Exercise data:
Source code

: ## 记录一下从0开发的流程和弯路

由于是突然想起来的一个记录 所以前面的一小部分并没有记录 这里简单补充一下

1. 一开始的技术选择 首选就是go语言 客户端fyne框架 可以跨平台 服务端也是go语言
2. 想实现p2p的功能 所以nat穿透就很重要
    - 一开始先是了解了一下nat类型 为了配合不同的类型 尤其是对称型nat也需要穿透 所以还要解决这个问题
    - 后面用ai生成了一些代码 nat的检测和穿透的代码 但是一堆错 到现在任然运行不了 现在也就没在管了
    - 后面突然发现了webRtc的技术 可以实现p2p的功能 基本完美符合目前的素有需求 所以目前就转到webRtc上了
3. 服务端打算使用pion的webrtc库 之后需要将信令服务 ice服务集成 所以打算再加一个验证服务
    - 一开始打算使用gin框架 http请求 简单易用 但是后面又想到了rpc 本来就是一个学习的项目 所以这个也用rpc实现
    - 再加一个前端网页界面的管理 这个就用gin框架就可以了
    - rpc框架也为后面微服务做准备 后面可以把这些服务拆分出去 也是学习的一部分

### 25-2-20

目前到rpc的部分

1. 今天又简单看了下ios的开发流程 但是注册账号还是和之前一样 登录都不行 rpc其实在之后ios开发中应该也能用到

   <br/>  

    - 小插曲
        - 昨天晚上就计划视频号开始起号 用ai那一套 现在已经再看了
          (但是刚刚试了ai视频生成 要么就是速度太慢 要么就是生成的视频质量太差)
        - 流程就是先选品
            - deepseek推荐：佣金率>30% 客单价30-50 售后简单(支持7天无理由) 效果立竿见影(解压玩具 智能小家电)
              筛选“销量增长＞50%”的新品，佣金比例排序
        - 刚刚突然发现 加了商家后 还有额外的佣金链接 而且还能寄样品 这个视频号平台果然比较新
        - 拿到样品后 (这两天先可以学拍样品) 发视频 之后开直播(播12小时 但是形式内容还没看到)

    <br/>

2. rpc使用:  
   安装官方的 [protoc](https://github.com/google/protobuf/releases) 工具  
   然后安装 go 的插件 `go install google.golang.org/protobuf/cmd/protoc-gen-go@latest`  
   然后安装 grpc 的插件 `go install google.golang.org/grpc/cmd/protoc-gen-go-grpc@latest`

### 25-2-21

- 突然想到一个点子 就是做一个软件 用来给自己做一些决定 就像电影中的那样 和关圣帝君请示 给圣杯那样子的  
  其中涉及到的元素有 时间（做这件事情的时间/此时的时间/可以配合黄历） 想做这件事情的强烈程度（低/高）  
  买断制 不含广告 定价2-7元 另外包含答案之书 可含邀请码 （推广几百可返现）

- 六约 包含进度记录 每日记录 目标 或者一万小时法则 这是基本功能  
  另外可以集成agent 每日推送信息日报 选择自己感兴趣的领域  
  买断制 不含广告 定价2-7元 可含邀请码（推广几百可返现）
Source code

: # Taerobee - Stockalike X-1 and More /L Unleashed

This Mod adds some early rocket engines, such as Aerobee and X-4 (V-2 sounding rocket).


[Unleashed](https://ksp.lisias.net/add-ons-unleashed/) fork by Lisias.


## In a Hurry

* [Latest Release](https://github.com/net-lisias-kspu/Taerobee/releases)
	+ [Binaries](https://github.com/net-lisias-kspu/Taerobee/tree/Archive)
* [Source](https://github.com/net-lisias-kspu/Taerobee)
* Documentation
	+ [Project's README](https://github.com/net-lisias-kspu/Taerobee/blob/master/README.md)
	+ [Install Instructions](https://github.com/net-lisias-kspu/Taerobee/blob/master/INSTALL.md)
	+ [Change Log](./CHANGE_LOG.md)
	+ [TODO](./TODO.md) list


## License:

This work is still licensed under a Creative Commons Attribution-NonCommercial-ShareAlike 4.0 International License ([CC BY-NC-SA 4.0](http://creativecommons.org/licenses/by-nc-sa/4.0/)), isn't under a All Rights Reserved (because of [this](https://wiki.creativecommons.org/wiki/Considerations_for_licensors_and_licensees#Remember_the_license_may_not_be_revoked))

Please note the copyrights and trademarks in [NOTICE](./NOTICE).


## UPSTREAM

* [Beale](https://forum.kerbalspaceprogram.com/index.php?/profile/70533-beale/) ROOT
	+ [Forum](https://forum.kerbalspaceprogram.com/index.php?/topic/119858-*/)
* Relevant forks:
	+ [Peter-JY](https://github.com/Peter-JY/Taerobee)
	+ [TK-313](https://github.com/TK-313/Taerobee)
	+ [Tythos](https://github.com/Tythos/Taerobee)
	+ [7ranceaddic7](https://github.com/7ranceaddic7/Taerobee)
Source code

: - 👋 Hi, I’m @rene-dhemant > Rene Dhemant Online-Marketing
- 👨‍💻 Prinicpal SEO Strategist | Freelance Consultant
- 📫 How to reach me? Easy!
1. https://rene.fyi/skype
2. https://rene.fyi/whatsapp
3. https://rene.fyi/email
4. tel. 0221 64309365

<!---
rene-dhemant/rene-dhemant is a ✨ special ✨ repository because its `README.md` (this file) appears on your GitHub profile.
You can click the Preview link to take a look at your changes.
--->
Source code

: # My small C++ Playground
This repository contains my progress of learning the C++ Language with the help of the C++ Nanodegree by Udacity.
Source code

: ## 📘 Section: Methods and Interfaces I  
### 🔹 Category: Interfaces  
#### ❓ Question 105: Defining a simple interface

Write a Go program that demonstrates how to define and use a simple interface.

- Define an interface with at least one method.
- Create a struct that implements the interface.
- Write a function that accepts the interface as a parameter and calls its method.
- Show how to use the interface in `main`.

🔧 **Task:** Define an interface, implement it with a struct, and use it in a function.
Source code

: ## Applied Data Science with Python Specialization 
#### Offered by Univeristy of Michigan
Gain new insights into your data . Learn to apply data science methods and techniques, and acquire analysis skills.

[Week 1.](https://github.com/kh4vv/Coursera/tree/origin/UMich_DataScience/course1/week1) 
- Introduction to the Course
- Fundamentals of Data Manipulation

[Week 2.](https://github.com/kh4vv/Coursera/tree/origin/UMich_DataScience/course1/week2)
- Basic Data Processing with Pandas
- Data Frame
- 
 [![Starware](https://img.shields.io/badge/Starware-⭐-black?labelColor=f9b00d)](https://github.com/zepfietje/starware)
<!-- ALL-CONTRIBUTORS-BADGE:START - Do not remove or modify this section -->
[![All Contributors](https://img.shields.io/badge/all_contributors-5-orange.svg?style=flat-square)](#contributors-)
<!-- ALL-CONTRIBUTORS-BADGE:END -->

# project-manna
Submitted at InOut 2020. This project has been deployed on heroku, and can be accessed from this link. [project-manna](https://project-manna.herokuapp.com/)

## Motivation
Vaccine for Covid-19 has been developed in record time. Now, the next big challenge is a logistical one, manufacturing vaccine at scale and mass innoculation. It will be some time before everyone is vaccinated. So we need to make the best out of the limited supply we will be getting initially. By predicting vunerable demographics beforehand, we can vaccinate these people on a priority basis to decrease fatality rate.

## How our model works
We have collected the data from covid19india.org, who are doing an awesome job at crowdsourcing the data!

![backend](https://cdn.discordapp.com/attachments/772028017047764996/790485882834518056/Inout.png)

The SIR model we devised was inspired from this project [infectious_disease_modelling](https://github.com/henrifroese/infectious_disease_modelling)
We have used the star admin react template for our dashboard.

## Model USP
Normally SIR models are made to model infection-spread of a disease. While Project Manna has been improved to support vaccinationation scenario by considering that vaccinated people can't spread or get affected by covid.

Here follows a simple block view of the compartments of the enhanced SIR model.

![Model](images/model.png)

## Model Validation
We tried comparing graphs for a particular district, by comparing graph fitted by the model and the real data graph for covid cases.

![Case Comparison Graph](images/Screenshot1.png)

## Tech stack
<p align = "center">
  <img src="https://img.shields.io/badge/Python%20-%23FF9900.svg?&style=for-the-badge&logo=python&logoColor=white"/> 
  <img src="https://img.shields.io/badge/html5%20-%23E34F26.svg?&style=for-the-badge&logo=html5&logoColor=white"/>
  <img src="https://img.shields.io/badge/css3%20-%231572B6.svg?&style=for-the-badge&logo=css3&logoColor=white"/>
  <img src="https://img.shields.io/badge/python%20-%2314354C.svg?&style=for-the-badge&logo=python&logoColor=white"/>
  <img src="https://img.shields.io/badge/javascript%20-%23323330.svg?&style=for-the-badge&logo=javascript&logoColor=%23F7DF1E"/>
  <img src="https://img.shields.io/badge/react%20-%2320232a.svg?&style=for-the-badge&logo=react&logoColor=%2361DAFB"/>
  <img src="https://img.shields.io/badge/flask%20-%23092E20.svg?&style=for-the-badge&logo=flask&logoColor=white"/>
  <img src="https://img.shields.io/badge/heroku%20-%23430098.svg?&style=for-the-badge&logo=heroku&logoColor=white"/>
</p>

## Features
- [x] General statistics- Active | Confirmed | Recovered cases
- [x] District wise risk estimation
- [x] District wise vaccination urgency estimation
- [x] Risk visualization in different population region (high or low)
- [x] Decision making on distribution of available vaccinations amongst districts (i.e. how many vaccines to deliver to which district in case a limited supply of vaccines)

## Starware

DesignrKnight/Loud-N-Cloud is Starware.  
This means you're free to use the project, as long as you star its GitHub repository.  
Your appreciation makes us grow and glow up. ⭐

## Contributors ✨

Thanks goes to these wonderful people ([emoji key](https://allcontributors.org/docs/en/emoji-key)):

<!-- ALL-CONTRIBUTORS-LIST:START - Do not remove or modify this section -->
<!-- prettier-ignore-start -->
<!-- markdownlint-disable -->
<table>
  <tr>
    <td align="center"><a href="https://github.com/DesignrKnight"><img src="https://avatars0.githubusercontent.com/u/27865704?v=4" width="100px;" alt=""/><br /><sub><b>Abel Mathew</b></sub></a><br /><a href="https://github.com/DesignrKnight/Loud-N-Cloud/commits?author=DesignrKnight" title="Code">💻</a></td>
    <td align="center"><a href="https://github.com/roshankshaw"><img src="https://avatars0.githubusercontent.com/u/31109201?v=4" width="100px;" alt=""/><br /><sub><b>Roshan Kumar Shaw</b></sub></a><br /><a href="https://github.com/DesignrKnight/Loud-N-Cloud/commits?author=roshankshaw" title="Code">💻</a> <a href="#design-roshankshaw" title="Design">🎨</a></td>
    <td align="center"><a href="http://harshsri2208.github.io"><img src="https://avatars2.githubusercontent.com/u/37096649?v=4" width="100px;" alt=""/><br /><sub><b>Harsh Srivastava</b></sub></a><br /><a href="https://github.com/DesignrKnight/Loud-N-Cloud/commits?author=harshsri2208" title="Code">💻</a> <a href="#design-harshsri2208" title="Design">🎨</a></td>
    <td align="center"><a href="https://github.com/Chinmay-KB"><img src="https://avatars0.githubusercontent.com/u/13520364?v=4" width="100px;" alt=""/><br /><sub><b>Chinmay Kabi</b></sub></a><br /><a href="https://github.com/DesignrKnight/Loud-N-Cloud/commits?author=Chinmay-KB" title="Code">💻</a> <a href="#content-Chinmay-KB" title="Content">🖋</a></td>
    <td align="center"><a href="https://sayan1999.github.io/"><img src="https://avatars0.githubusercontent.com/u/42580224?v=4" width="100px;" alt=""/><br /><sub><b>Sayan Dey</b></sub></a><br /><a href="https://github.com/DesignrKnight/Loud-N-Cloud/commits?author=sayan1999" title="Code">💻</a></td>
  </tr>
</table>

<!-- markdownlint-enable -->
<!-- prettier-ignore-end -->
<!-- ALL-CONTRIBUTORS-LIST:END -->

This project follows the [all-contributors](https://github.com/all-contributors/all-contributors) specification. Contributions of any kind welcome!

Task brief:
Needed here are the exact lines from the start of the material through the line that contains "- 昨天晚上就计划视频号开始起号 用ai那一套 现在已经再看了", and no others.

Solved problem:
Source code

: ## 记录一下从0开发的流程和弯路

由于是突然想起来的一个记录 所以前面的一小部分并没有记录 这里简单补充一下

1. 一开始的技术选择 首选就是go语言 客户端fyne框架 可以跨平台 服务端也是go语言
2. 想实现p2p的功能 所以nat穿透就很重要
    - 一开始先是了解了一下nat类型 为了配合不同的类型 尤其是对称型nat也需要穿透 所以还要解决这个问题
    - 后面用ai生成了一些代码 nat的检测和穿透的代码 但是一堆错 到现在任然运行不了 现在也就没在管了
    - 后面突然发现了webRtc的技术 可以实现p2p的功能 基本完美符合目前的素有需求 所以目前就转到webRtc上了
3. 服务端打算使用pion的webrtc库 之后需要将信令服务 ice服务集成 所以打算再加一个验证服务
    - 一开始打算使用gin框架 http请求 简单易用 但是后面又想到了rpc 本来就是一个学习的项目 所以这个也用rpc实现
    - 再加一个前端网页界面的管理 这个就用gin框架就可以了
    - rpc框架也为后面微服务做准备 后面可以把这些服务拆分出去 也是学习的一部分

### 25-2-20

目前到rpc的部分

1. 今天又简单看了下ios的开发流程 但是注册账号还是和之前一样 登录都不行 rpc其实在之后ios开发中应该也能用到

   <br/>  

    - 小插曲
        - 昨天晚上就计划视频号开始起号 用ai那一套 现在已经再看了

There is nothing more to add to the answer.